§ REQUIREMENT: The answer must repeat each line of the material exactly.

§ RECORDS SUPPLIED:
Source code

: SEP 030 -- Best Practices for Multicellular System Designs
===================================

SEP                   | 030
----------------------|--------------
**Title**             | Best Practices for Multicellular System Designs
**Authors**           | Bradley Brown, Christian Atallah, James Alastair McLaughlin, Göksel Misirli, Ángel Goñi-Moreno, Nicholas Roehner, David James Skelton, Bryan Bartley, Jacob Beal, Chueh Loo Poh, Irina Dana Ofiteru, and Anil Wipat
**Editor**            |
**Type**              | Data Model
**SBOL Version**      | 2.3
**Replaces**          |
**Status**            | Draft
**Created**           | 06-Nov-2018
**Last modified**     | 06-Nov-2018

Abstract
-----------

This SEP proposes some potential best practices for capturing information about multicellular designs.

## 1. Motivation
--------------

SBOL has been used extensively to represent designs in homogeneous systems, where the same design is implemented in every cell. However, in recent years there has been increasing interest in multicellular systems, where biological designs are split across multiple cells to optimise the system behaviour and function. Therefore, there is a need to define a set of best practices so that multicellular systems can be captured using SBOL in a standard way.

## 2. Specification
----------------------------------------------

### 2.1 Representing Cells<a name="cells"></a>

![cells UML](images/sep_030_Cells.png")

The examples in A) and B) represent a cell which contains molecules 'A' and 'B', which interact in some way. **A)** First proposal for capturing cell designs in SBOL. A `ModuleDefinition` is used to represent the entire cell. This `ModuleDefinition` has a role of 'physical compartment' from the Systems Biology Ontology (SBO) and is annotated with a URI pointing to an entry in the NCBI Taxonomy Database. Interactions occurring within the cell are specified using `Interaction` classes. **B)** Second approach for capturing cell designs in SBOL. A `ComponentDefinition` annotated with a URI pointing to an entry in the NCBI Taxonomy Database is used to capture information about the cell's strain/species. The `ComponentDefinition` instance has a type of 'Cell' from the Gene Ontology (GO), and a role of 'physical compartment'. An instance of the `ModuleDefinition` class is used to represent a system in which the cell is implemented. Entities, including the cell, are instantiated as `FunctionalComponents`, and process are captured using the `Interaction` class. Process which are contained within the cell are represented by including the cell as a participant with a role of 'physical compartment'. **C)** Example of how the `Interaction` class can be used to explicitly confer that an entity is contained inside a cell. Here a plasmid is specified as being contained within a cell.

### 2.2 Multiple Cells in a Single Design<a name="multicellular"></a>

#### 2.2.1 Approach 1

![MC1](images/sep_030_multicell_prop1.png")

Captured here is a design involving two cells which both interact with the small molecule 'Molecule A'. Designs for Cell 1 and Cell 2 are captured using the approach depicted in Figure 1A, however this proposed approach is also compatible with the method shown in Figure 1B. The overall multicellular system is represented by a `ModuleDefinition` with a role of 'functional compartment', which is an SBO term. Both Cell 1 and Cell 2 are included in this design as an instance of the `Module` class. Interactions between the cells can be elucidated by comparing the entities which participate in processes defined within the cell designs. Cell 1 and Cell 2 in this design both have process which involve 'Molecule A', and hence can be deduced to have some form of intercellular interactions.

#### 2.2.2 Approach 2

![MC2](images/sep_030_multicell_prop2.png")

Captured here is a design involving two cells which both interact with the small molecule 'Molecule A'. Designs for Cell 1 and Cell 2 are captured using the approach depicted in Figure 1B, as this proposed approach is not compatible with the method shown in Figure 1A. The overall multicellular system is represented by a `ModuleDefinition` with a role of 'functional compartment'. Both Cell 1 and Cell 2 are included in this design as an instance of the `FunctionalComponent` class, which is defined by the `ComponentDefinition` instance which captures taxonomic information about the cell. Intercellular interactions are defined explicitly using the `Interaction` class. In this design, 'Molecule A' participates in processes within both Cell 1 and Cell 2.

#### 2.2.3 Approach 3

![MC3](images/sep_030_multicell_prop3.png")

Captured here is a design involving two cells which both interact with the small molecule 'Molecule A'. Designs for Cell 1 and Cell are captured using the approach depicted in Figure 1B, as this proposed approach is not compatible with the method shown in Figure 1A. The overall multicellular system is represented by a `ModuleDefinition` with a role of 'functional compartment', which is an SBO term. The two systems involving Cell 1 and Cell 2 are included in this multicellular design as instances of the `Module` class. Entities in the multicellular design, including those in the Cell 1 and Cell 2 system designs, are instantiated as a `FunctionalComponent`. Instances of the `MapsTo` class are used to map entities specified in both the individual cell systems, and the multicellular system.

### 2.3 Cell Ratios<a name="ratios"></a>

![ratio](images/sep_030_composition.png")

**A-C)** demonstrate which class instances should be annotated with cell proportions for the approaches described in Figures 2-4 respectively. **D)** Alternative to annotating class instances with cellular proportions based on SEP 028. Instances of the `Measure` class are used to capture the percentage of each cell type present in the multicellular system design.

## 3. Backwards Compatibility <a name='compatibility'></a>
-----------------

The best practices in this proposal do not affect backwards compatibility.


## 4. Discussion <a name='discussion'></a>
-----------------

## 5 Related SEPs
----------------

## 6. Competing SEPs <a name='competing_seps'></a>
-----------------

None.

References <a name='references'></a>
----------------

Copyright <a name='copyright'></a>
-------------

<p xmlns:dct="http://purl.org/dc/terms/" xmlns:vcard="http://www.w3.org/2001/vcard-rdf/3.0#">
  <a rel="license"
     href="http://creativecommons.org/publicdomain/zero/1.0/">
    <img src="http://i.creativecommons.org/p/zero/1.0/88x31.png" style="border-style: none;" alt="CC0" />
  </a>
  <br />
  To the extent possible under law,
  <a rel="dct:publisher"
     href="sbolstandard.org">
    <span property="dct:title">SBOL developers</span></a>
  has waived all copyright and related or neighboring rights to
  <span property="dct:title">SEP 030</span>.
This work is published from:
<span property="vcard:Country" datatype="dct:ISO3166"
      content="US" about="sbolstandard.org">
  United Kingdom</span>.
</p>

§ EXERCISE SOLUTION:
Source code

: SEP 030 -- Best Practices for Multicellular System Designs
===================================

SEP                   | 030
----------------------|--------------
**Title**             | Best Practices for Multicellular System Designs
**Authors**           | Bradley Brown, Christian Atallah, James Alastair McLaughlin, Göksel Misirli, Ángel Goñi-Moreno, Nicholas Roehner, David James Skelton, Bryan Bartley, Jacob Beal, Chueh Loo Poh, Irina Dana Ofiteru, and Anil Wipat
**Editor**            |
**Type**              | Data Model
**SBOL Version**      | 2.3
**Replaces**          |
**Status**            | Draft
**Created**           | 06-Nov-2018
**Last modified**     | 06-Nov-2018

Abstract
-----------

This SEP proposes some potential best practices for capturing information about multicellular designs.

## 1. Motivation
--------------

SBOL has been used extensively to represent designs in homogeneous systems, where the same design is implemented in every cell. However, in recent years there has been increasing interest in multicellular systems, where biological designs are split across multiple cells to optimise the system behaviour and function. Therefore, there is a need to define a set of best practices so that multicellular systems can be captured using SBOL in a standard way.

## 2. Specification
----------------------------------------------

### 2.1 Representing Cells<a name="cells"></a>

![cells UML](images/sep_030_Cells.png")

The examples in A) and B) represent a cell which contains molecules 'A' and 'B', which interact in some way. **A)** First proposal for capturing cell designs in SBOL. A `ModuleDefinition` is used to represent the entire cell. This `ModuleDefinition` has a role of 'physical compartment' from the Systems Biology Ontology (SBO) and is annotated with a URI pointing to an entry in the NCBI Taxonomy Database. Interactions occurring within the cell are specified using `Interaction` classes. **B)** Second approach for capturing cell designs in SBOL. A `ComponentDefinition` annotated with a URI pointing to an entry in the NCBI Taxonomy Database is used to capture information about the cell's strain/species. The `ComponentDefinition` instance has a type of 'Cell' from the Gene Ontology (GO), and a role of 'physical compartment'. An instance of the `ModuleDefinition` class is used to represent a system in which the cell is implemented. Entities, including the cell, are instantiated as `FunctionalComponents`, and process are captured using the `Interaction` class. Process which are contained within the cell are represented by including the cell as a participant with a role of 'physical compartment'. **C)** Example of how the `Interaction` class can be used to explicitly confer that an entity is contained inside a cell. Here a plasmid is specified as being contained within a cell.

### 2.2 Multiple Cells in a Single Design<a name="multicellular"></a>

#### 2.2.1 Approach 1

![MC1](images/sep_030_multicell_prop1.png")

Captured here is a design involving two cells which both interact with the small molecule 'Molecule A'. Designs for Cell 1 and Cell 2 are captured using the approach depicted in Figure 1A, however this proposed approach is also compatible with the method shown in Figure 1B. The overall multicellular system is represented by a `ModuleDefinition` with a role of 'functional compartment', which is an SBO term. Both Cell 1 and Cell 2 are included in this design as an instance of the `Module` class. Interactions between the cells can be elucidated by comparing the entities which participate in processes defined within the cell designs. Cell 1 and Cell 2 in this design both have process which involve 'Molecule A', and hence can be deduced to have some form of intercellular interactions.

#### 2.2.2 Approach 2

![MC2](images/sep_030_multicell_prop2.png")

Captured here is a design involving two cells which both interact with the small molecule 'Molecule A'. Designs for Cell 1 and Cell 2 are captured using the approach depicted in Figure 1B, as this proposed approach is not compatible with the method shown in Figure 1A. The overall multicellular system is represented by a `ModuleDefinition` with a role of 'functional compartment'. Both Cell 1 and Cell 2 are included in this design as an instance of the `FunctionalComponent` class, which is defined by the `ComponentDefinition` instance which captures taxonomic information about the cell. Intercellular interactions are defined explicitly using the `Interaction` class. In this design, 'Molecule A' participates in processes within both Cell 1 and Cell 2.

#### 2.2.3 Approach 3

![MC3](images/sep_030_multicell_prop3.png")

Captured here is a design involving two cells which both interact with the small molecule 'Molecule A'. Designs for Cell 1 and Cell are captured using the approach depicted in Figure 1B, as this proposed approach is not compatible with the method shown in Figure 1A. The overall multicellular system is represented by a `ModuleDefinition` with a role of 'functional compartment', which is an SBO term. The two systems involving Cell 1 and Cell 2 are included in this multicellular design as instances of the `Module` class. Entities in the multicellular design, including those in the Cell 1 and Cell 2 system designs, are instantiated as a `FunctionalComponent`. Instances of the `MapsTo` class are used to map entities specified in both the individual cell systems, and the multicellular system.

### 2.3 Cell Ratios<a name="ratios"></a>

![ratio](images/sep_030_composition.png")

**A-C)** demonstrate which class instances should be annotated with cell proportions for the approaches described in Figures 2-4 respectively. **D)** Alternative to annotating class instances with cellular proportions based on SEP 028. Instances of the `Measure` class are used to capture the percentage of each cell type present in the multicellular system design.

## 3. Backwards Compatibility <a name='compatibility'></a>
-----------------

The best practices in this proposal do not affect backwards compatibility.


## 4. Discussion <a name='discussion'></a>
-----------------

## 5 Related SEPs
----------------

## 6. Competing SEPs <a name='competing_seps'></a>
-----------------

None.

References <a name='references'></a>
----------------

Copyright <a name='copyright'></a>
-------------

<p xmlns:dct="http://purl.org/dc/terms/" xmlns:vcard="http://www.w3.org/2001/vcard-rdf/3.0#">
  <a rel="license"
     href="http://creativecommons.org/publicdomain/zero/1.0/">
    <img src="http://i.creativecommons.org/p/zero/1.0/88x31.png" style="border-style: none;" alt="CC0" />
  </a>
  <br />
  To the extent possible under law,
  <a rel="dct:publisher"
     href="sbolstandard.org">
    <span property="dct:title">SBOL developers</span></a>
  has waived all copyright and related or neighboring rights to
  <span property="dct:title">SEP 030</span>.
This work is published from:
<span property="vcard:Country" datatype="dct:ISO3166"
      content="US" about="sbolstandard.org">
  United Kingdom</span>.
</p>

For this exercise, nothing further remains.